(RECORD SET)

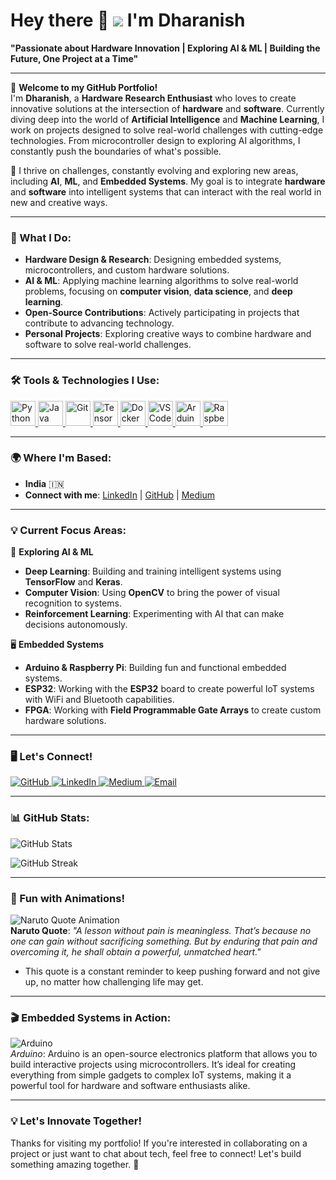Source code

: # Hey there 👋 ![](https://user-images.githubusercontent.com/18350557/176309783-0785949b-9127-417c-8b55-ab5a4333674e.gif) **I'm Dharanish**

**"Passionate about Hardware Innovation | Exploring AI & ML | Building the Future, One Project at a Time"**

---

🌟 **Welcome to my GitHub Portfolio!**  
I'm **Dharanish**, a **Hardware Research Enthusiast** who loves to create innovative solutions at the intersection of **hardware** and **software**. Currently diving deep into the world of **Artificial Intelligence** and **Machine Learning**, I work on projects designed to solve real-world challenges with cutting-edge technologies. From microcontroller design to exploring AI algorithms, I constantly push the boundaries of what's possible.

🚀 I thrive on challenges, constantly evolving and exploring new areas, including **AI**, **ML**, and **Embedded Systems**. My goal is to integrate **hardware** and **software** into intelligent systems that can interact with the real world in new and creative ways.

---

### **🔧 What I Do:**

- **Hardware Design & Research**: Designing embedded systems, microcontrollers, and custom hardware solutions.
- **AI & ML**: Applying machine learning algorithms to solve real-world problems, focusing on **computer vision**, **data science**, and **deep learning**.
- **Open-Source Contributions**: Actively participating in projects that contribute to advancing technology.
- **Personal Projects**: Exploring creative ways to combine hardware and software to solve real-world challenges.

---

### **🛠️ Tools & Technologies I Use:**

<p align="left">
  <a href="https://www.python.org/" target="_blank" rel="noreferrer">
    <img src="https://raw.githubusercontent.com/danielcranney/readme-generator/main/public/icons/skills/python-colored.svg" width="40" height="40" alt="Python" />
  </a>
  <a href="https://www.oracle.com/java/" target="_blank" rel="noreferrer">
    <img src="https://raw.githubusercontent.com/danielcranney/readme-generator/main/public/icons/skills/java-colored.svg" width="40" height="40" alt="Java" />
  </a>
  <a href="https://github.com/" target="_blank" rel="noreferrer">
    <img src="https://raw.githubusercontent.com/danielcranney/readme-generator/main/public/icons/skills/git-colored.svg" width="40" height="40" alt="Git" />
  </a>
  <a href="https://www.tensorflow.org/" target="_blank" rel="noreferrer">
    <img src="https://raw.githubusercontent.com/danielcranney/readme-generator/main/public/icons/skills/tensorflow-colored.svg" width="40" height="40" alt="TensorFlow" />
  </a>
  <a href="https://www.docker.com/" target="_blank" rel="noreferrer">
    <img src="https://raw.githubusercontent.com/danielcranney/readme-generator/main/public/icons/skills/docker-colored.svg" width="40" height="40" alt="Docker" />
  </a>
  <a href="https://code.visualstudio.com/" target="_blank" rel="noreferrer">
    <img src="https://raw.githubusercontent.com/danielcranney/readme-generator/main/public/icons/skills/visualstudiocode.svg" width="40" height="40" alt="VS Code" />
  </a>
  <a href="https://www.arduino.cc/" target="_blank" rel="noreferrer">
    <img src="https://raw.githubusercontent.com/danielcranney/readme-generator/main/public/icons/skills/arduino-colored.svg" width="40" height="40" alt="Arduino" />
  </a>
  <a href="https://www.raspberrypi.org/" target="_blank" rel="noreferrer">
    <img src="https://raw.githubusercontent.com/danielcranney/readme-generator/main/public/icons/skills/raspberrypi-colored.svg" width="40" height="40" alt="Raspberry Pi" />
  </a>
</p>

---

### **🌍 Where I'm Based:**
- **India** 🇮🇳  
- **Connect with me**: [LinkedIn](https://www.linkedin.com/in/dharanish-m-690127256/) | [GitHub](https://github.com/dharanishmadesh) | [Medium](https://medium.com/@waranmadesh826)

---

### **💡 Current Focus Areas:**

🚀 **Exploring AI & ML**  
- **Deep Learning**: Building and training intelligent systems using **TensorFlow** and **Keras**.  
- **Computer Vision**: Using **OpenCV** to bring the power of visual recognition to systems.  
- **Reinforcement Learning**: Experimenting with AI that can make decisions autonomously.

🖥️ **Embedded Systems**  
- **Arduino & Raspberry Pi**: Building fun and functional embedded systems.  
- **ESP32**: Working with the **ESP32** board to create powerful IoT systems with WiFi and Bluetooth capabilities.
- **FPGA**: Working with **Field Programmable Gate Arrays** to create custom hardware solutions.

---

### **🖥️ Let's Connect!**

<p align="left">
  <a href="https://github.com/dharanishmadesh" target="_blank" rel="noreferrer">
    <img src="https://img.shields.io/badge/GitHub-100000?style=flat&logo=github&logoColor=white" alt="GitHub" />
  </a> 
  <a href="https://www.linkedin.com/in/dharanish-m-690127256/" target="_blank" rel="noreferrer">
    <img src="https://img.shields.io/badge/LinkedIn-0A66C2?style=flat&logo=linkedin&logoColor=white" alt="LinkedIn" />
  </a> 
  <a href="https://medium.com/@waranmadesh826" target="_blank" rel="noreferrer">
    <img src="https://img.shields.io/badge/Medium-12100E?style=flat&logo=medium&logoColor=white" alt="Medium" />
  </a> 
  <a href="mailto:waranmadesh826@ngmail.com" target="_blank" rel="noreferrer">
    <img src="https://img.shields.io/badge/Email-D14836?style=flat&logo=gmail&logoColor=white" alt="Email" />
  </a>
</p>

---

### **📊 GitHub Stats:**

![GitHub Stats](https://github-readme-stats.vercel.app/api?username=dharanishmadesh&show_icons=true&hide=&count_private=true&title_color=0891b2&text_color=ffffff&icon_color=ffffff&bg_color=1c1917&hide_border=true)

![GitHub Streak](https://github-readme-streak-stats.herokuapp.com/?user=dharanishmadesh&stroke=ffffff&background=1c1917&ring=0891b2&fire=0891b2&currStreakNum=ffffff&currStreakLabel=0891b2&sideNums=ffffff&sideLabels=ffffff&dates=ffffff&hide_border=true)

---

### **🚀 Fun with Animations!**
![Naruto Quote Animation](https://media.giphy.com/media/LEV3OJQG0XXnq/giphy.gif?cid=790b7611p8jbewmam6w268vfzerfr83n5v0yxsnbodqss0cs&ep=v1_gifs_search&rid=giphy.gif&ct=g)  
**Naruto Quote**: *"A lesson without pain is meaningless. That’s because no one can gain without sacrificing something. But by enduring that pain and overcoming it, he shall obtain a powerful, unmatched heart."*  
- This quote is a constant reminder to keep pushing forward and not give up, no matter how challenging life may get.

---

### **🎬 Embedded Systems in Action:**

![Arduino](https://media.giphy.com/media/mFDWuDppjQJjite6FS/giphy.gif?cid=790b7611yeuarqn7kdo10fw70pxocn3qiu943owreks556tj&ep=v1_gifs_search&rid=giphy.gif&ct=g)  
*Arduino*: Arduino is an open-source electronics platform that allows you to build interactive projects using microcontrollers. It’s ideal for creating everything from simple gadgets to complex IoT systems, making it a powerful tool for hardware and software enthusiasts alike.

---

### **💡 Let's Innovate Together!**

Thanks for visiting my portfolio! If you're interested in collaborating on a project or just want to chat about tech, feel free to connect! Let's build something amazing together. 🚀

(End RECORD SET)

From the records above, copy every line that includes the word "Naruto".

![Naruto Quote Animation](https://media.giphy.com/media/LEV3OJQG0XXnq/giphy.gif?cid=790b7611p8jbewmam6w268vfzerfr83n5v0yxsnbodqss0cs&ep=v1_gifs_search&rid=giphy.gif&ct=g)  
**Naruto Quote**: *"A lesson without pain is meaningless. That’s because no one can gain without sacrificing something. But by enduring that pain and overcoming it, he shall obtain a powerful, unmatched heart."*  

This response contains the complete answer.